══ Exercise data ══

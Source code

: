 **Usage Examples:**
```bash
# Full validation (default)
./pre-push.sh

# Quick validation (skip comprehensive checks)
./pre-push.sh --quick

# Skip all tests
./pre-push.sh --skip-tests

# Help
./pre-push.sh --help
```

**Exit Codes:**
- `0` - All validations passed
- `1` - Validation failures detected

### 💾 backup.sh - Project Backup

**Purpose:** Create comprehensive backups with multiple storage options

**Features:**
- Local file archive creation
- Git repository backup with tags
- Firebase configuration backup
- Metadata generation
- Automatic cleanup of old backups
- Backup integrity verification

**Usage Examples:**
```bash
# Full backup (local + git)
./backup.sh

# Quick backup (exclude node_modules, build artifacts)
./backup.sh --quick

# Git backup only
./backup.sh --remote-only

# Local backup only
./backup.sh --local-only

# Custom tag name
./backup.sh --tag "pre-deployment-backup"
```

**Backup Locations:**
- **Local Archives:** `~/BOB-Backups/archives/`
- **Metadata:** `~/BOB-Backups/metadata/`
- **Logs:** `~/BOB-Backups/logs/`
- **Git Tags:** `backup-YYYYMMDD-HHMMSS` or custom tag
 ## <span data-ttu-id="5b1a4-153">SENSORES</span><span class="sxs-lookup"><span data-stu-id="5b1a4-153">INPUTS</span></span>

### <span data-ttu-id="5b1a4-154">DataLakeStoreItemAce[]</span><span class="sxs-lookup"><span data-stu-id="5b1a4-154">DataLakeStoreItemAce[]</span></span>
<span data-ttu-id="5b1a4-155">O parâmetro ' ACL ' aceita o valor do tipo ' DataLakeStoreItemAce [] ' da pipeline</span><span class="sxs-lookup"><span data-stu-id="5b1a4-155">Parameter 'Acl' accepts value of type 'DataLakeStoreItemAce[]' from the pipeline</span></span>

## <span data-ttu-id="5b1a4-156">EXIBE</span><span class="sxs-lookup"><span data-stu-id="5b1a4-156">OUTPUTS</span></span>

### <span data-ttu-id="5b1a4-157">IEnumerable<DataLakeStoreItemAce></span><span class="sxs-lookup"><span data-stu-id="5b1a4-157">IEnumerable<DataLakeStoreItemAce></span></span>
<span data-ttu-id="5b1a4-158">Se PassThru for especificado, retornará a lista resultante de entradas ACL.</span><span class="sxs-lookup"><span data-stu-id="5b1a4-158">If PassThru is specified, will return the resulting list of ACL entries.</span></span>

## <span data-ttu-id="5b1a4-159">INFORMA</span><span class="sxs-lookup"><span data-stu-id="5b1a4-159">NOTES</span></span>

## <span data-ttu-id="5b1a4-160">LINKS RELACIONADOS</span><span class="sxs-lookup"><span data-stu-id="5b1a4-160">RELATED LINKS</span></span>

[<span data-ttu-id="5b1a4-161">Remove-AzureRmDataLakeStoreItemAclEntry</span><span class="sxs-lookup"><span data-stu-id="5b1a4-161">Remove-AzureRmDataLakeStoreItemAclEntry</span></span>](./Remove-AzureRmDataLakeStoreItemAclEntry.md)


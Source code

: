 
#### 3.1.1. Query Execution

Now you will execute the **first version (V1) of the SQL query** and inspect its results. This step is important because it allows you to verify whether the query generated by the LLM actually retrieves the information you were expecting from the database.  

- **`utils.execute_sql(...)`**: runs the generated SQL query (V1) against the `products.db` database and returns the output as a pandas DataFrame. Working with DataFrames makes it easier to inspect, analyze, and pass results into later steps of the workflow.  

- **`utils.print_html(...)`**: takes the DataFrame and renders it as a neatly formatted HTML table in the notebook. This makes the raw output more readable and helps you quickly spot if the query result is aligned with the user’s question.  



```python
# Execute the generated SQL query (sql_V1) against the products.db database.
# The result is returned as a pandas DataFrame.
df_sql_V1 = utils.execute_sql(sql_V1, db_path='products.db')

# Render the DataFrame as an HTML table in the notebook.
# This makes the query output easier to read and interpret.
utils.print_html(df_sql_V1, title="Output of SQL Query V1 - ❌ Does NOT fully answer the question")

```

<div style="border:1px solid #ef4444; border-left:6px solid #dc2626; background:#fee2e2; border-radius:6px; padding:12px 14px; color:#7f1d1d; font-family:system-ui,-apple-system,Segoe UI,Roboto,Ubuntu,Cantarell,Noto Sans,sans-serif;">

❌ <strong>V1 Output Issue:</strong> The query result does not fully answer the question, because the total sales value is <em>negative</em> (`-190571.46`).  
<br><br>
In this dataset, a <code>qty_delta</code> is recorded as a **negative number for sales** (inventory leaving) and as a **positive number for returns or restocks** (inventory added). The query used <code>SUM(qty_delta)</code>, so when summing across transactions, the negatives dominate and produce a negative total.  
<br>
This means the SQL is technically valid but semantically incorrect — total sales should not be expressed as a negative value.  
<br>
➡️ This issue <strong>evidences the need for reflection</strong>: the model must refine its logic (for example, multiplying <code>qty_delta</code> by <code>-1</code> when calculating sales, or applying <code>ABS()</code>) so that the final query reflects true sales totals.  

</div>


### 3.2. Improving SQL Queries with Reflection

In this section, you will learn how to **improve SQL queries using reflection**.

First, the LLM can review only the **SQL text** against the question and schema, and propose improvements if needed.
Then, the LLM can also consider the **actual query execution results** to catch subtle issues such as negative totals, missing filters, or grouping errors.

═══

◆ **Exercise directions**: In the data above, find each line where the string "generated" appears, then copy it.

◆ **Response to the task**:
Now you will execute the **first version (V1) of the SQL query** and inspect its results. This step is important because it allows you to verify whether the query generated by the LLM actually retrieves the information you were expecting from the database.  
- **`utils.execute_sql(...)`**: runs the generated SQL query (V1) against the `products.db` database and returns the output as a pandas DataFrame. Working with DataFrames makes it easier to inspect, analyze, and pass results into later steps of the workflow.  
# Execute the generated SQL query (sql_V1) against the products.db database.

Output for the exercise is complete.